In the Eastern Pacific:  
 Hurricane Pamela (2021) – made landfall in Sinaloa, Mexico, as a Category 1 hurricane.

In the Western Pacific: 
 Typhoon Pamela (1954) (T5416)
 Tropical Storm Pamela (1958) (T5823, 28W)
 Typhoon Pamela (1961) (T6118, 50W)
 Tropical Storm Pamela (1964) (T6419, 24W)
 Typhoon Pamela (1966) (T6630, 38W, Aning)
 Tropical Storm Pamela (1970) (T7004, 03W, Klaring)
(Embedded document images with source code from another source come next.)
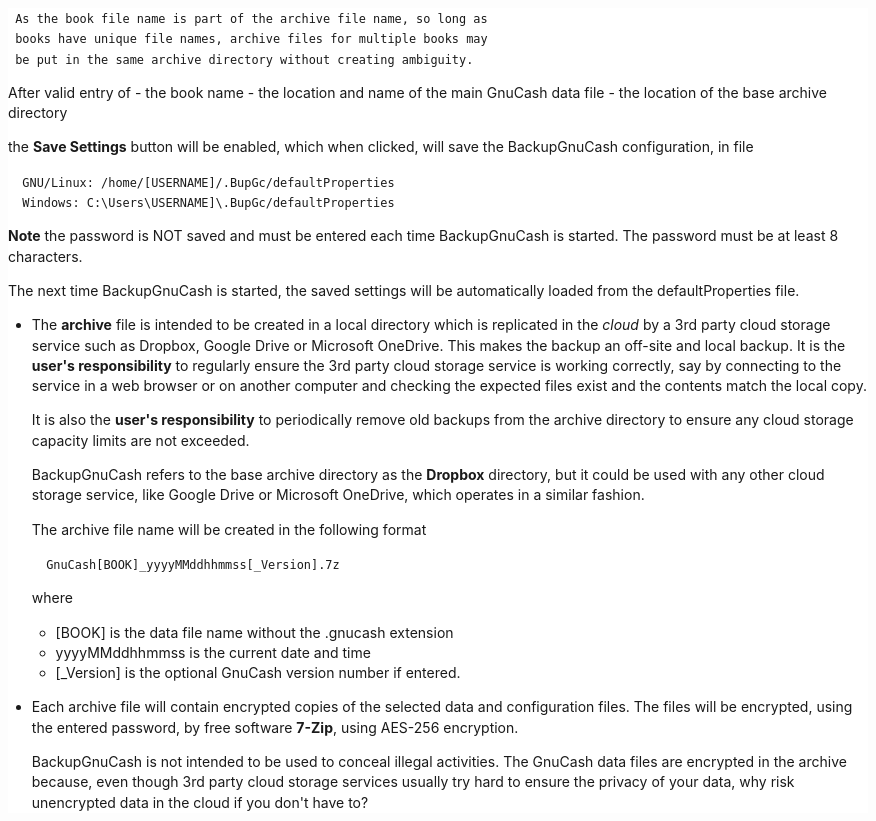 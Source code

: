      As the book file name is part of the archive file name, so long as
     books have unique file names, archive files for multiple books may
     be put in the same archive directory without creating ambiguity.

  After valid entry of
    - the book name
    - the location and name of the main GnuCash data file
    - the location of the base archive directory

  the **Save Settings** button will be enabled, which when clicked,
  will save the BackupGnuCash configuration, in file
  ```
    GNU/Linux: /home/[USERNAME]/.BupGc/defaultProperties
    Windows: C:\Users\USERNAME]\.BupGc/defaultProperties
  ```
  **Note** the password is NOT saved and must be entered each time
  BackupGnuCash is started. The password must be at least 8 characters.

  The next time BackupGnuCash is started, the saved settings will be
  automatically loaded from the defaultProperties file.

- The **archive** file is intended to be created in a local directory
  which is replicated in the _cloud_ by a 3rd party cloud storage
  service such as Dropbox, Google Drive or Microsoft OneDrive.
  This makes the backup an off-site and local backup.
  It is the **user's responsibility** to regularly ensure the 3rd party
  cloud storage service is working correctly, say by connecting to the
  service in a web browser or on another computer and checking
  the expected files exist and the contents match the local copy.

  It is also the **user's responsibility** to periodically remove old
  backups from the archive directory to ensure any cloud storage
  capacity limits are not exceeded.

  BackupGnuCash refers to the base archive directory as the **Dropbox**
  directory, but it could be used with any other cloud storage
  service, like Google Drive or Microsoft OneDrive, which operates
  in a similar fashion.

  The archive file name will be created in the following format
  ```
    GnuCash[BOOK]_yyyyMMddhhmmss[_Version].7z
  ```
  where
  - [BOOK] is the data file name without the .gnucash extension
  - yyyyMMddhhmmss is the current date and time
  - [_Version] is the optional GnuCash version number if entered.

- Each archive file will contain encrypted copies of the selected data and
  configuration files. The files will be encrypted, using the entered password,
  by free software **7-Zip**, using AES-256 encryption.

  BackupGnuCash is not intended to be used to conceal illegal activities.
  The GnuCash data files are encrypted in the archive because, even though
  3rd party cloud storage services usually try hard to ensure the privacy
  of your data, why risk unencrypted data in the cloud if you don't have to?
 Typhoon Pamela (1972) (T7227, 29W, Toyang)
 Typhoon Pamela (1976) (T7608, 06W) – struck Guam as a Category 4 super typhoon.
 Tropical Storm Pamela (1979) (T7916, 20W) – remained out to sea.
 Typhoon Pamela (1982) (T8225, 27W, Aning) – struck the Philippines.

See also 
 Cyclone Pam (disambiguation), a similar name which has been used in the South Pacific Ocean.